Saved data entries
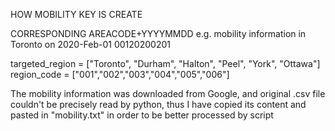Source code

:HOW MOBILITY KEY IS CREATE

CORRESPONDING AREACODE+YYYYMMDD
e.g. mobility information in Toronto on 2020-Feb-01
      00120200201

targeted_region = ["Toronto", "Durham", "Halton", "Peel", "York", "Ottawa"]
region_code = ["001","002","003","004","005","006"]

The mobility information was downloaded from Google, and original .csv file couldn't be precisely read by python, thus I have copied its content and pasted in "mobility.txt" in order to be better processed by script
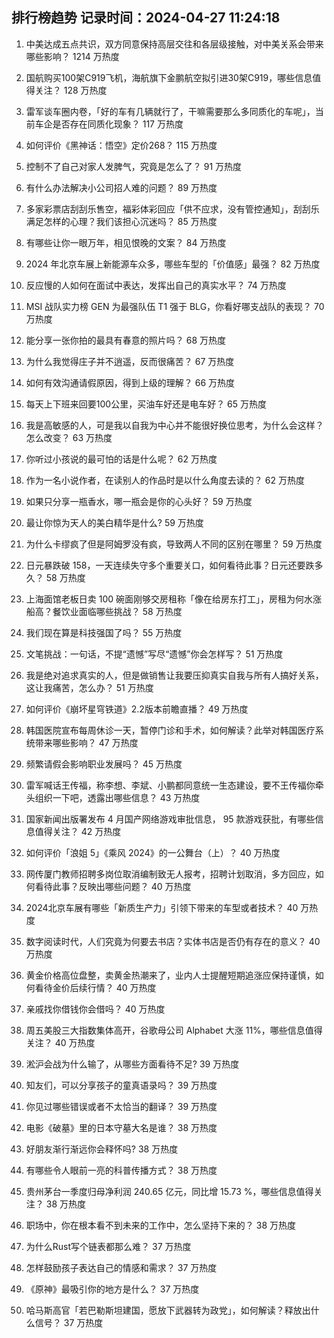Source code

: 
## 排行榜趋势 记录时间：2024-04-27 11:24:18
  
  1. 中美达成五点共识，双方同意保持高层交往和各层级接触，对中美关系会带来哪些影响？ 1214 万热度
    
  2. 国航购买100架C919飞机，海航旗下金鹏航空拟引进30架C919，哪些信息值得关注？ 128 万热度
    
  3. 雷军谈车圈内卷，「好的车有几辆就行了，干嘛需要那么多同质化的车呢」，当前车企是否存在同质化现象？ 117 万热度
    
  4. 如何评价《黑神话：悟空》定价268？ 115 万热度
    
  5. 控制不了自己对家人发脾气，究竟是怎么了？ 91 万热度
    
  6. 有什么办法解决小公司招人难的问题？ 89 万热度
    
  7. 多家彩票店刮刮乐售空，福彩体彩回应「供不应求，没有管控通知」，刮刮乐满足怎样的心理？我们该担心沉迷吗？ 85 万热度
    
  8. 有哪些让你一眼万年，相见恨晚的文案？ 84 万热度
    
  9. 2024 年北京车展上新能源车众多，哪些车型的「价值感」最强？ 82 万热度
    
  10. 反应慢的人如何在面试中表达，发挥出自己的真实水平？ 74 万热度
    
  11. MSI 战队实力榜 GEN 为最强队伍 T1 强于 BLG，你看好哪支战队的表现？ 70 万热度
    
  12. 能分享一张你拍的最具有春意的照片吗？ 68 万热度
    
  13. 为什么我觉得庄子并不逍遥，反而很痛苦？ 67 万热度
    
  14. 如何有效沟通请假原因，得到上级的理解？ 66 万热度
    
  15. 每天上下班来回要100公里，买油车好还是电车好？ 65 万热度
    
  16. 我是高敏感的人，可是我以自我为中心并不能很好换位思考，为什么会这样？怎么改变？ 63 万热度
    
  17. 你听过小孩说的最可怕的话是什么呢？ 62 万热度
    
  18. 作为一名小说作者，在读别人的作品时是以什么角度去读的？ 62 万热度
    
  19. 如果只分享一瓶香水，哪一瓶会是你的心头好？ 59 万热度
    
  20. 最让你惊为天人的美白精华是什么? 59 万热度
    
  21. 为什么卡缪疯了但是阿姆罗没有疯，导致两人不同的区别在哪里？ 59 万热度
    
  22. 日元暴跌破 158，一天连续失守多个重要关口，如何看待此事？日元还要跌多久？ 58 万热度
    
  23. 上海面馆老板日卖 100 碗面刚够交房租称「像在给房东打工」，房租为何水涨船高？餐饮业面临哪些挑战？ 58 万热度
    
  24. 我们现在算是科技强国了吗？ 55 万热度
    
  25. 文笔挑战：一句话，不提“遗憾”写尽“遗憾”你会怎样写？ 51 万热度
    
  26. 我是绝对追求真实的人，但是做销售让我要压抑真实自我与所有人搞好关系，这让我痛苦，怎么办？ 51 万热度
    
  27. 如何评价《崩坏星穹铁道》2.2版本前瞻直播？ 49 万热度
    
  28. 韩国医院宣布每周休诊一天，暂停门诊和手术，如何解读？此举对韩国医疗系统带来哪些影响？ 47 万热度
    
  29. 频繁请假会影响职业发展吗？ 45 万热度
    
  30. 雷军喊话王传福，称李想、李斌、小鹏都同意统一生态建设，要不王传福你牵头组织一下吧，透露出哪些信息？ 43 万热度
    
  31. 国家新闻出版署发布 4 月国产网络游戏审批信息， 95 款游戏获批，有哪些信息值得关注？ 42 万热度
    
  32. 如何评价「浪姐 5」《乘风 2024》的一公舞台（上）？ 40 万热度
    
  33. 网传厦门教师招聘多岗位取消编制致无人报考，招聘计划取消，多方回应，如何看待此事？反映出哪些问题？ 40 万热度
    
  34. 2024北京车展有哪些「新质生产力」引领下带来的车型或者技术？ 40 万热度
    
  35. 数字阅读时代，人们究竟为何要去书店？实体书店是否仍有存在的意义？ 40 万热度
    
  36. 黄金价格高位盘整，卖黄金热潮来了，业内人士提醒短期追涨应保持谨慎，如何看待金价后续行情？ 40 万热度
    
  37. 亲戚找你借钱你会借吗？ 40 万热度
    
  38. 周五美股三大指数集体高开，谷歌母公司 Alphabet 大涨 11%，哪些信息值得关注？ 40 万热度
    
  39. 淞沪会战为什么输了，从哪些方面看待不足? 39 万热度
    
  40. 知友们，可以分享孩子的童真语录吗？ 39 万热度
    
  41. 你见过哪些错误或者不太恰当的翻译？ 39 万热度
    
  42. 电影《破墓》里的日本守墓大名是谁？ 38 万热度
    
  43. 好朋友渐行渐远你会释怀吗? 38 万热度
    
  44. 有哪些令人眼前一亮的科普传播方式？ 38 万热度
    
  45. 贵州茅台一季度归母净利润 240.65 亿元，同比增 15.73 %，哪些信息值得关注？ 38 万热度
    
  46. 职场中，你在根本看不到未来的工作中，怎么坚持下来的？ 38 万热度
    
  47. 为什么Rust写个链表都那么难？ 37 万热度
    
  48. 怎样鼓励孩子表达自己的情感和需求？ 37 万热度
    
  49. 《原神》最吸引你的地方是什么？ 37 万热度
    
  50. 哈马斯高官「若巴勒斯坦建国，愿放下武器转为政党」，如何解读？释放出什么信号？ 37 万热度
    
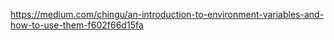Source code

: https://medium.com/chingu/an-introduction-to-environment-variables-and-how-to-use-them-f602f66d15fa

• [What to produce]: Report all lines of the data that include the word "如何看待此事".

• [Task result]:
  22. 日元暴跌破 158，一天连续失守多个重要关口，如何看待此事？日元还要跌多久？ 58 万热度
  33. 网传厦门教师招聘多岗位取消编制致无人报考，招聘计划取消，多方回应，如何看待此事？反映出哪些问题？ 40 万热度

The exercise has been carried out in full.